El pastor se acercó las gafas a los ojos.

—Me temo que no puedo ayudarle.

—¿Usted no trabaja con ninguna empresa inmobiliaria ni nada parecido?

—Lo siento, hijo —replicó el pastor con una amable voz de consuelo.

Por entonces Jonah ya no se sentía decepcionado cuando los pastores, los sacerdotes, los doctores o los reverendos (había más formas de dirigirse a ellos de las que había imaginado; y también muchas más iglesias en la zona metropolitana de Las Vegas) le decían que no sabían nada de ella. Y la verdad es que tenía la impresión de que no esperaba oír otra cosa.

—Sabía que la posibilidad era muy remota —murmuró.

—¿Solo ha venido a vernos porque sabía que esa mujer estaba intentando comprar una iglesia? —Jonah asintió, plenamente consciente de lo inverosímil que sonaba—. ¿Por qué esta iglesia y no otra?
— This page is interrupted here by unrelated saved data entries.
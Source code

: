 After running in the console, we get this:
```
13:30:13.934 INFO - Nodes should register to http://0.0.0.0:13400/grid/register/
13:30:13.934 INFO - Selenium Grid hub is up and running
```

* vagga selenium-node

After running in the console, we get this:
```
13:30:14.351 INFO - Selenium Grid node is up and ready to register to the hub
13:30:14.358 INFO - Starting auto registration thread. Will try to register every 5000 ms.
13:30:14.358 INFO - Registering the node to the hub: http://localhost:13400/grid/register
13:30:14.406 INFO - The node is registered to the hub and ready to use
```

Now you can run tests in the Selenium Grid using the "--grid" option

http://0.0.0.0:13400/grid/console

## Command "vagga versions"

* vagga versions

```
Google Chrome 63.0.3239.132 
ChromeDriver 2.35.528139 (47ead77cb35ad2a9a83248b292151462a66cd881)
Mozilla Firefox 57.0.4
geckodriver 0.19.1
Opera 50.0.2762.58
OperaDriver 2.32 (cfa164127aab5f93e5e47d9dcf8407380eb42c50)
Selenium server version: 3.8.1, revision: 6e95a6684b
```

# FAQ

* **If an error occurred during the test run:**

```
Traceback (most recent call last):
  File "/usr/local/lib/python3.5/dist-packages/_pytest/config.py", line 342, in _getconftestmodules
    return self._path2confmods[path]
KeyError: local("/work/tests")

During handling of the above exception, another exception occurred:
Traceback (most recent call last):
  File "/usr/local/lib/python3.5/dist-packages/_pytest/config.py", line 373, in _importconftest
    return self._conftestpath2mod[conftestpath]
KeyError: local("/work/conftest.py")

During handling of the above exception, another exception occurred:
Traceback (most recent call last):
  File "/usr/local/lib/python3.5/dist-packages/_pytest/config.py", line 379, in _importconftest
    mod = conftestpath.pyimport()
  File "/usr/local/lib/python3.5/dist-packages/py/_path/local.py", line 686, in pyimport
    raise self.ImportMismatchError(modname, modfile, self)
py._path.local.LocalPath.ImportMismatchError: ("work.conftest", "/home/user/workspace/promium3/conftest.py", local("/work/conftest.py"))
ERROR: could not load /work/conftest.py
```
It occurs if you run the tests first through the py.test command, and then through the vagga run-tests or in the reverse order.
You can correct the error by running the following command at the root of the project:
—También he probado en otras —dijo.

El pastor lo miró con detenimiento.

—Esa mujer debe de ser importante para usted.

—Bueno… es importante para mí encontrarla.

—¿Qué busca realmente, hijo? —le preguntó el pastor en un tono benevolente—. ¿Qué espera encontrar en esta mujer?

El olor sintético a flores le hacía cosquillas en las fosas nasales; Jonah se frotó con cuidado la nariz todavía sensible. Esa era la parte de la conversación que siempre procuraba evitar: la cuestión del porqué. Pero había descubierto que era tan inevitable como la parte en que le decían que ninguna Judy o Judith con esa descripción había puesto jamás el pie en esa iglesia.

—Solo quería disculparme con ella.

—¿Le hizo daño?

—Sí, es posible, eso creo. Pero la verdad es que lo único que…

—¿Y quiere que ella le perdone?

—Mire, es muy complicado —le dijo al pastor.

—No, hijo, no lo es. —Con uno de sus dedos carnosos señaló la pancarta de «¡JESÚS SALVA!»—. Busca el perdón aquí, y todo te será perdonado. ¿Se portó mal con ella? ¿La metió en la droga, el alcohol o el juego? ¿Le pegaba? ¿No ha hecho de padre para el niño que tiene con ella?

—La verdad es que solo la vi una vez…

—Jesús le perdonará por todo. —El pastor se llevó las manos a los muslos y se inclinó hacia delante en la silla—. El amor que busca es el amor de Cristo.

Jonah había considerado ponerse la estrella de David para ir a esas visitas, para proclamar desde el principio que era judío y que por tanto no estaba interesado en el lote de Cristo Redentor. Pero si la evangelización le parecía fatigosa e incómoda, también percibía —al menos en ese caso— que había algo sincero en ella. Aquel hombre quería ayudarle, y esa era la mejor manera que conocía. Por desgracia, era una ayuda equivocada para el problema equivocado—. Mire, la verdad es que solo busco a esta mujer. ¿Judy, rubia? —intentó por última vez—. Habla alemán y…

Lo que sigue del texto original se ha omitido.